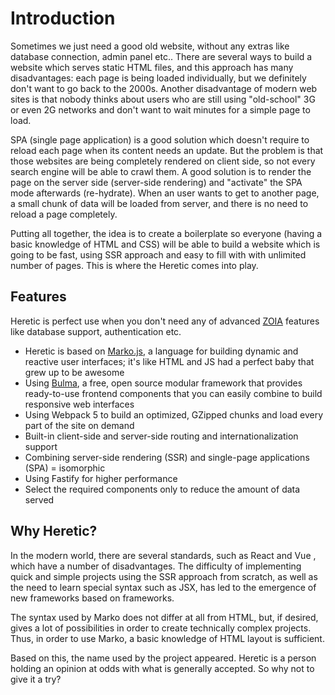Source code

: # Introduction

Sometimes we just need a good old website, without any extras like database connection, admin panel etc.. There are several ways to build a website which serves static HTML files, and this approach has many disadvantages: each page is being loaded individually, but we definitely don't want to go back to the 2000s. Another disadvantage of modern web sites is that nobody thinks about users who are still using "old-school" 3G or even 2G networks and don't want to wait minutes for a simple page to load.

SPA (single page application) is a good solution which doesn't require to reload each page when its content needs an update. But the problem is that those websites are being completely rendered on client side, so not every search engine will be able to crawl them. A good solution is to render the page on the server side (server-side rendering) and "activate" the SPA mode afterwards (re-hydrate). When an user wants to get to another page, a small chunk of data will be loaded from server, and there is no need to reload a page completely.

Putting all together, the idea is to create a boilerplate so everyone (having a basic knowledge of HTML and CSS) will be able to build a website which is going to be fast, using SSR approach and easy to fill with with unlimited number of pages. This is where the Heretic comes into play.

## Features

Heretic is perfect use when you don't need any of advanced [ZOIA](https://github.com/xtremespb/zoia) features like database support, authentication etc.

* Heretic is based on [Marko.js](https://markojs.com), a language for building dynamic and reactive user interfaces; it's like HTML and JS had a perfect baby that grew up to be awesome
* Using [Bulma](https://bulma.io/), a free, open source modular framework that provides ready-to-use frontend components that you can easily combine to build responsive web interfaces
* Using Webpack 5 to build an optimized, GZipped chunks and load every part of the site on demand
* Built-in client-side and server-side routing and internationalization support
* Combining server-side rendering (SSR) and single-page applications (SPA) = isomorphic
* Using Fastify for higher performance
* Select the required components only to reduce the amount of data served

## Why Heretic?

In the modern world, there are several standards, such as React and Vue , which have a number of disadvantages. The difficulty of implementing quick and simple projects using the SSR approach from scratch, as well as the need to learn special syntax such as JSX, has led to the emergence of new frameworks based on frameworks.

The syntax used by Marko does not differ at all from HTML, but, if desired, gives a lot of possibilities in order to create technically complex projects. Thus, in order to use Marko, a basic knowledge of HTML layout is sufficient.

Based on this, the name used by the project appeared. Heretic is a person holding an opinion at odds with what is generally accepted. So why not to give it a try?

---

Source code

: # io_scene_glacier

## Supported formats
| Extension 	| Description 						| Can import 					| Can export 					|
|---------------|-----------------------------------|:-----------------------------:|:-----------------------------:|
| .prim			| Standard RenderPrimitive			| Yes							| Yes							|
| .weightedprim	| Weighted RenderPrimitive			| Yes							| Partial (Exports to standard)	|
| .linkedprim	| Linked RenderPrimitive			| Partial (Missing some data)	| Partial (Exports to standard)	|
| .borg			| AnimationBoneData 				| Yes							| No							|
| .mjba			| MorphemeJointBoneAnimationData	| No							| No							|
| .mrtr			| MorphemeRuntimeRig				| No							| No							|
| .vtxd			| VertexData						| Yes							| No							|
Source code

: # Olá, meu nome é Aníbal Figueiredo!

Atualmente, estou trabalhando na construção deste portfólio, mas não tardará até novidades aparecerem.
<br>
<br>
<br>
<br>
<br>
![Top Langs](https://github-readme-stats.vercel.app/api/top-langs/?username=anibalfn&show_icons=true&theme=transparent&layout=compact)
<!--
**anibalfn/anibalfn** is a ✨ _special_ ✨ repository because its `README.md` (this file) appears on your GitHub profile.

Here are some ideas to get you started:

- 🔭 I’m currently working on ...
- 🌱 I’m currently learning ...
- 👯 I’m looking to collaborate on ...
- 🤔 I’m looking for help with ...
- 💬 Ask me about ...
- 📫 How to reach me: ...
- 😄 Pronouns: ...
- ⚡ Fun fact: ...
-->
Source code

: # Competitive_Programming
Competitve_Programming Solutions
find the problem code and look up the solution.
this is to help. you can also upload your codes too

* * *

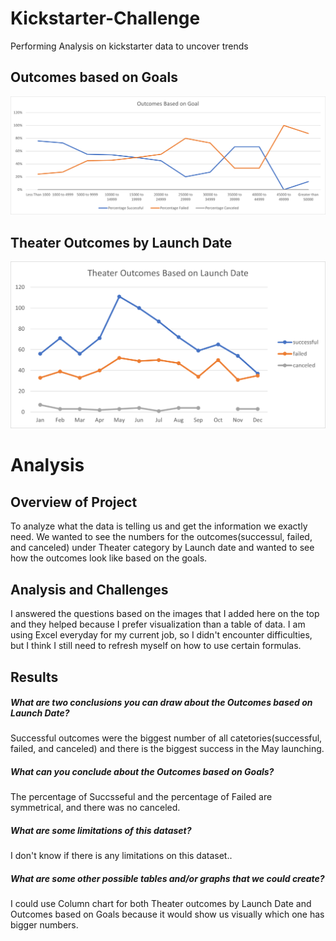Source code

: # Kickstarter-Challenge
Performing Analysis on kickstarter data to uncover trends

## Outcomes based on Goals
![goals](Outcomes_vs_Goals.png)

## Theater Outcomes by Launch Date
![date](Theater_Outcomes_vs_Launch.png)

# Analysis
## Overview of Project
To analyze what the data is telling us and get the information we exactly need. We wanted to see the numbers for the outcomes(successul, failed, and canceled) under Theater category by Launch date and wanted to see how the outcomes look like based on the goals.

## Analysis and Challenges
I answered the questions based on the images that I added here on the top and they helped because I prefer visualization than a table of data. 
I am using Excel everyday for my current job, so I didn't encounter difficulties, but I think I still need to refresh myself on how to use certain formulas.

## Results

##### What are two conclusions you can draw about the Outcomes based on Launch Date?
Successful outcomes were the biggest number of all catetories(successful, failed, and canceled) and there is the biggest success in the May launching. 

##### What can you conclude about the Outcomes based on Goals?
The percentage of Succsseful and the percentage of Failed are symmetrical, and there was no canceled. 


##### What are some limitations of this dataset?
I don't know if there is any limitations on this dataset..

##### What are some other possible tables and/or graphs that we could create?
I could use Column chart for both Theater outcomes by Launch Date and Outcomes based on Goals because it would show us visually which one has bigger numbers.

# Activity:
Within the listing above, give again exactly every line from the line with "## Outcomes based on Goals" through the line with "##### What are some other", both included, and no other line.

# Answer space:
## Outcomes based on Goals
![goals](Outcomes_vs_Goals.png)

## Theater Outcomes by Launch Date
![date](Theater_Outcomes_vs_Launch.png)

# Analysis
## Overview of Project
To analyze what the data is telling us and get the information we exactly need. We wanted to see the numbers for the outcomes(successul, failed, and canceled) under Theater category by Launch date and wanted to see how the outcomes look like based on the goals.

## Analysis and Challenges
I answered the questions based on the images that I added here on the top and they helped because I prefer visualization than a table of data. 
I am using Excel everyday for my current job, so I didn't encounter difficulties, but I think I still need to refresh myself on how to use certain formulas.

## Results

##### What are two conclusions you can draw about the Outcomes based on Launch Date?
Successful outcomes were the biggest number of all catetories(successful, failed, and canceled) and there is the biggest success in the May launching. 

##### What can you conclude about the Outcomes based on Goals?
The percentage of Succsseful and the percentage of Failed are symmetrical, and there was no canceled. 


##### What are some limitations of this dataset?
I don't know if there is any limitations on this dataset..

##### What are some other possible tables and/or graphs that we could create?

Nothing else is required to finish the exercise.